That the Covid-19 pandemic has had a major impact on foreign portfolio investment (FPI) flows in 2020 is a given. Earlier, in March this year, FPIs recorded a monthly net outflow of over ₹61,972 crore from equities, while debt net outflows were over ₹60,375 crore.

In terms of total flows, which includes investments in debt-VRR (voluntary retention route) and hybrid investments—primarily investments like real estate investment trust (REITs) and infrastructure investment trusts (InvITs)—March saw a record total outflow in excess of ₹1,18,203 crore.

At the end of September—six months after the Covid-19 pandemic propelled the worst monthly outflow—FPIs recorded net equity outflow of over ₹7,782 crore, while debt recorded net inflow of over ₹3,957 crore.

Interestingly, equities recorded a negative flow after four consecutive months of positive net flows—from May to August. On the other hand, debt saw positive net inflow after six consecutive months of negative flows—from March to August.

In aggregate terms, against March’s total outflow of over ₹1,18,203 crore—as much as ₹79,182 crore, or nearly 67% of inflows were recorded in three months: June (₹26,009 crore), July (₹3,301 crore), and August (₹49,879 crore).

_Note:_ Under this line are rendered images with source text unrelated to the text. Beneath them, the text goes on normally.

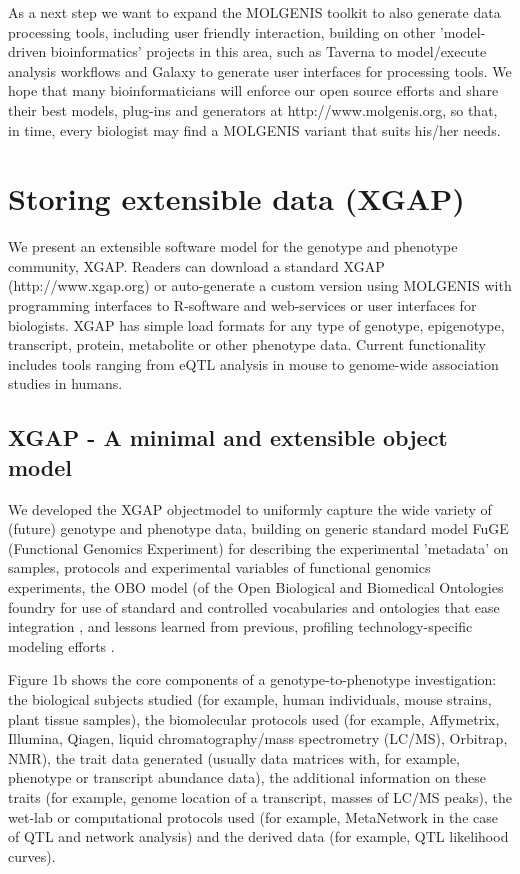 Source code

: As a next step we want to expand the MOLGENIS toolkit to also generate data processing tools, 
including user friendly interaction, building on other 'model-driven bioinformatics' projects 
in this area, such as Taverna \cite{Oinn:2004} to model/execute analysis workflows and Galaxy 
\cite{Goecks:2010} to generate user interfaces for processing tools. We hope that many 
bioinformaticians will enforce our open source efforts and share their best models, 
plug-ins and generators at http://www.molgenis.org, so that, in time, every biologist may 
find a MOLGENIS variant that suits his/her needs.

\section{Storing extensible data (XGAP)}
We present an extensible software model for the genotype and phenotype community, XGAP. Readers 
can download a standard XGAP (http://www.xgap.org) or auto-generate a custom version using 
MOLGENIS with programming interfaces to R-software and web-services or user interfaces for 
biologists. XGAP has simple load formats for any type of genotype, epigenotype, transcript, 
protein, metabolite or other phenotype data. Current functionality includes tools ranging 
from eQTL analysis in mouse to genome-wide association studies in humans.

\subsection{XGAP - A minimal and extensible object model}
We developed the XGAP objectmodel to uniformly capture the wide variety of (future) genotype 
and phenotype data, building on generic standard model FuGE (Functional Genomics Experiment) 
\cite{Jones:2007} for describing the experimental 'metadata' on samples, protocols and experimental variables 
of functional genomics experiments, the OBO model (of the Open Biological and Biomedical 
Ontologies foundry for use of standard and controlled vocabularies and ontologies that ease 
integration \cite{Smith:2007}, and lessons learned from previous, profiling 
technology-specific modeling efforts \cite{Brazma:2006}.

Figure 1b shows the core components of a genotype-to-phenotype investigation: the biological 
subjects studied (for example, human individuals, mouse strains, plant tissue samples), the 
biomolecular protocols used (for example, Affymetrix, Illumina, Qiagen, liquid 
chromatography/mass spectrometry (LC/MS), Orbitrap, NMR), the trait data generated (usually 
data matrices with, for example, phenotype or transcript abundance data), the additional 
information on these traits (for example, genome location of a transcript, masses of LC/MS peaks), 
the wet-lab or computational protocols used (for example, MetaNetwork \cite{Fu:2007} in the case of QTL and
network analysis) and the derived data (for example, QTL likelihood curves).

The strong comeback in equities, seen since May 2020, reflected in net equity inflows, against net outflows of ₹68,856 crore in March (₹61,972 crore) and April (₹6,883 crore). The subsequent months’ net inflows added up to ₹91,042 crore: ₹15,568 crore in May, ₹21,831 crore in June, ₹7,562 crore in July, and ₹47,079 crore in August. This was a recovery of over 132% when compared to the outflows in March and April.

However, the current year (till September) has been lacklustre in terms of debt investments by FPIs. Of the nine months, seven saw net outflows adding up to over ₹1,14,841 crore, with February and September being the only months of positive net inflows of ₹2,096 crore and ₹3,957 crore, respectively.

Overall, if one were to compare the nine months ending September over the past five years, the period in 2020 was the worst for FPI flows into debt since 2016, with a net outflow of ₹1,08,786 crore. Before this year, the corresponding period in 2018 saw an outflow of ₹48,176 crore. In contrast, 2017 saw FPI inflows worth ₹1,29,862 crore into debt.

The story was similar for equities, despite rising net inflows since May. The nine months ended September saw net inflows of just ₹28,436 crore—the lowest positive inflow in five years, following net outflow of ₹13,216 crore in 2018.

On an aggregate basis, this year’s nine-month period recorded net outflow of ₹52,496 crore, which was the worst after 2018’s aggregate net outflow of ₹61,497 crore. If not for the positive inflows exceeding ₹27,944 crore seen in debt-VRR (₹17,511 crore) and hybrids (₹10,433 crore), net outflows in 2020 would have been the worst in five years.

The Covid-19 pandemic has left its mark on FPI flows. But with more uncertainty in the coming months—including the U.S. elections, as well as the Bihar Assembly polls—be prepared for volatility to continue in the markets as well as for FPI flows.